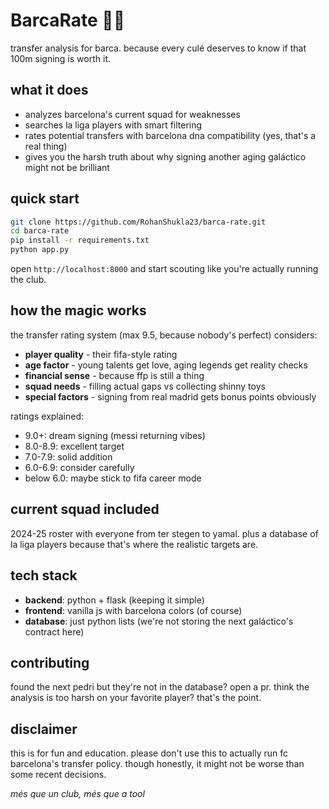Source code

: # BarcaRate 🔴🔵

transfer analysis for barca. because every culé deserves to know if that 100m signing is worth it.

## what it does

- analyzes barcelona's current squad for weaknesses
- searches la liga players with smart filtering  
- rates potential transfers with barcelona dna compatibility (yes, that's a real thing)
- gives you the harsh truth about why signing another aging galáctico might not be brilliant

## quick start

```bash
git clone https://github.com/RohanShukla23/barca-rate.git
cd barca-rate
pip install -r requirements.txt
python app.py
```

open `http://localhost:8000` and start scouting like you're actually running the club.

## how the magic works

the transfer rating system (max 9.5, because nobody's perfect) considers:

- **player quality** - their fifa-style rating
- **age factor** - young talents get love, aging legends get reality checks
- **financial sense** - because ffp is still a thing
- **squad needs** - filling actual gaps vs collecting shinny toys
- **special factors** - signing from real madrid gets bonus points obviously

ratings explained:
- 9.0+: dream signing (messi returning vibes)
- 8.0-8.9: excellent target
- 7.0-7.9: solid addition
- 6.0-6.9: consider carefully
- below 6.0: maybe stick to fifa career mode

## current squad included

2024-25 roster with everyone from ter stegen to yamal. plus a database of la liga players because that's where the realistic targets are.

## tech stack

- **backend**: python + flask (keeping it simple)
- **frontend**: vanilla js with barcelona colors (of course)
- **database**: just python lists (we're not storing the next galáctico's contract here)

## contributing

found the next pedri but they're not in the database? open a pr. think the analysis is too harsh on your favorite player? that's the point.

## disclaimer

this is for fun and education. please don't use this to actually run fc barcelona's transfer policy. though honestly, it might not be worse than some recent decisions.

*més que un club, més que a tool*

- - - - -

**EXERCISE BRIEF:** Every line from the line containing "- **age factor**" through the line containing "- 9.0+: dream signing (messi returning vibes)" in the records above must be retyped exactly. Leave out the rest.

**EXERCISE RESULT:**
- **age factor** - young talents get love, aging legends get reality checks
- **financial sense** - because ffp is still a thing
- **squad needs** - filling actual gaps vs collecting shinny toys
- **special factors** - signing from real madrid gets bonus points obviously

ratings explained:
- 9.0+: dream signing (messi returning vibes)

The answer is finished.